May 17, 2013 at 11:00 pm
They have drunk their own Kool-Aid. To be blunt, they are no longer a political party, they are a racist mob. All they are missing is the sheets and hoods.
The question is binary:
What will they destroy first: the country or themselves?
I am not sanguine.
May 17, 2013 at 11:51 pm
I’ve a philosophical question that has to do with art and entertainment, one I’ve been mulling over for a blog entry. Why hasn’t Hollywood dealt with a dystopian USW future drama that has something to do with our present reality?
It does zombies, natural disasters, cosmic events. Walking Dead, which I like, based on a comic book, is a huge hit. But it has no relevance. Revolution, which was about electromagnetic pulse doom, which was a semi hit, but had nothing to do with anything normal. Last Resort, which was canceled mid-season, which I liked, was about a political coup that resulted in a nuke strike on Pakistan. Because it was canceled before a full run it never made any real sense.
But no one has touched a second civil war, or the collapse of a country riven by extreme internal division. If I’m not missing something. We can have cable reality shows out the wazoo about preppers and their scenarios of civilization’s collapse, and they’re all extreme right wingers, but nothing at all where the practical ramifications of national paralysis and decay as a result of increased radicalization and open conflict are explored in drama.
Why? Well, I’ll answer my own question. Hollywood is afraid, as many are, bullied into silence. They’re afraid of anything that would show a specific tribe of Americans as bad.

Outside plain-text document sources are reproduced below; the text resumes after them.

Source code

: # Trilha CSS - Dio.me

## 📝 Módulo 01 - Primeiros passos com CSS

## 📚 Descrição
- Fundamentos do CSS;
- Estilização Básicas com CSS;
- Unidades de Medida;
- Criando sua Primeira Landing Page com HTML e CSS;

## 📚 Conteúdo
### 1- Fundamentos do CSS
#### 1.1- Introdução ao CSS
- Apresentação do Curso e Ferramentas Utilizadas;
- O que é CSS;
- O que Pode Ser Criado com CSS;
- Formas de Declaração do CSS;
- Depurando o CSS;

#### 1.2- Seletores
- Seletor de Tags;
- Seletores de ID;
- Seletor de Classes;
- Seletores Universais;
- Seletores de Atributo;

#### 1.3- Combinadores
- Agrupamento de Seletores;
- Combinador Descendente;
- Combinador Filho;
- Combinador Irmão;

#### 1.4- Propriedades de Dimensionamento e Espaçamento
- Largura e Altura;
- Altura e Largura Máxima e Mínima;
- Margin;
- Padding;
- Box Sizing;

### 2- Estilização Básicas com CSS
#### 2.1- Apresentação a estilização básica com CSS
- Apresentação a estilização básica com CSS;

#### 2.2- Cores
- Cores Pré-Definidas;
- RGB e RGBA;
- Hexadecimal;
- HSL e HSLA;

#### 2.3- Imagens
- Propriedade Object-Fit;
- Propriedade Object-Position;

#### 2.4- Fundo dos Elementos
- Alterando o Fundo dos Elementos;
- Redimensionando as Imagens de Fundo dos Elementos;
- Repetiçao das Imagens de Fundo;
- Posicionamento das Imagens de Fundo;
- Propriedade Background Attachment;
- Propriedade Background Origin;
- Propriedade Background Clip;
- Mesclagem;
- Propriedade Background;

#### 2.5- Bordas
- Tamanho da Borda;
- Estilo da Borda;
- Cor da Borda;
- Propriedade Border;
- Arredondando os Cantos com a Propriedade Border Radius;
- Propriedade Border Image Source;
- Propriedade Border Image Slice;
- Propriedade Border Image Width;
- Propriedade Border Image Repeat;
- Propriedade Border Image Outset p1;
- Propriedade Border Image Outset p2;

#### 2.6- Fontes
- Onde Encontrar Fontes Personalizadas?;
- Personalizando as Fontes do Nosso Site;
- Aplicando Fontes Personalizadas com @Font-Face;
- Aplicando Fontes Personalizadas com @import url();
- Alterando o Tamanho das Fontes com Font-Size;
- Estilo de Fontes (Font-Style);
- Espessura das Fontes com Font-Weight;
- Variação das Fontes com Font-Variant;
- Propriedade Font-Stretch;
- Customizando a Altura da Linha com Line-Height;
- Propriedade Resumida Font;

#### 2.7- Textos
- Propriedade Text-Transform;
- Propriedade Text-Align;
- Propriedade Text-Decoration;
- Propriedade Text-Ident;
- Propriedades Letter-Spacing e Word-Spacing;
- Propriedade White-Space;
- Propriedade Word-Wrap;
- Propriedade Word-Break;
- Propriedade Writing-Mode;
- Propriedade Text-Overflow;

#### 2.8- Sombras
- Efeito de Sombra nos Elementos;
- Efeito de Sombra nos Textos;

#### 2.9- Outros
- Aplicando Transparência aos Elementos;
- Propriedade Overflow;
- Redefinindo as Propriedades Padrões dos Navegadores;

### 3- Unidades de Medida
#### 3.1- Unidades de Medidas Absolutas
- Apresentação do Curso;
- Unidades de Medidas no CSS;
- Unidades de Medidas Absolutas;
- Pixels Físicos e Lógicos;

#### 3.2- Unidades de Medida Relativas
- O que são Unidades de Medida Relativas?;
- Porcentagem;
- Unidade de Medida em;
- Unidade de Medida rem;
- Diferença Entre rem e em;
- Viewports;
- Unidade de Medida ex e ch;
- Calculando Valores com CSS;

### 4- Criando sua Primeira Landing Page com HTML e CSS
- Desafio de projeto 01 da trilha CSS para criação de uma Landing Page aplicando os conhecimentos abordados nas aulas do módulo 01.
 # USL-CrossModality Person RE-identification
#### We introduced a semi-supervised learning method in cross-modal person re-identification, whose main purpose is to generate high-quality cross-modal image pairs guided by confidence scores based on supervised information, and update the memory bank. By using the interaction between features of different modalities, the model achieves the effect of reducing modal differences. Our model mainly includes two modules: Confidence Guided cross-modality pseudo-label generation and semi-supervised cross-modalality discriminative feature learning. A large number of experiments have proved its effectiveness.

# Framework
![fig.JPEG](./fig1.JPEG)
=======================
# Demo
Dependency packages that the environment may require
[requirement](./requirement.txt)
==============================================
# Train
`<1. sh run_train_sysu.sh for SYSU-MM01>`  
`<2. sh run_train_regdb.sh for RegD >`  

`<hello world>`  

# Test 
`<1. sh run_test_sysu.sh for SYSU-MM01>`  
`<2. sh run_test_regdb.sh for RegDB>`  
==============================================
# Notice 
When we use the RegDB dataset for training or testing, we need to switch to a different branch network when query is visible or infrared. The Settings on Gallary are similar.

It really isn’t that hard to come up with an escalating plot on a cool civil war (and that’s what we have — a cool or Cold Civil War) and love and life among the decline and ruins. Yet they won’t grasp it.
May 18, 2013 at 1:40 pm
I think that’s part of it.
The other part I’d suggest is that movies about the current war have not done particularly well at the box office; movies are ultimately escapes, and they are too close to home. World War II movies did poorly during WWII (and well afterwards), Viet Nam movies did poorly during Viet Nam (and better, but not great, afterwards), Korea movies did poorly during Korea, and so on.
Hollywood is ultimately all about the box office, which means almost never taking chances.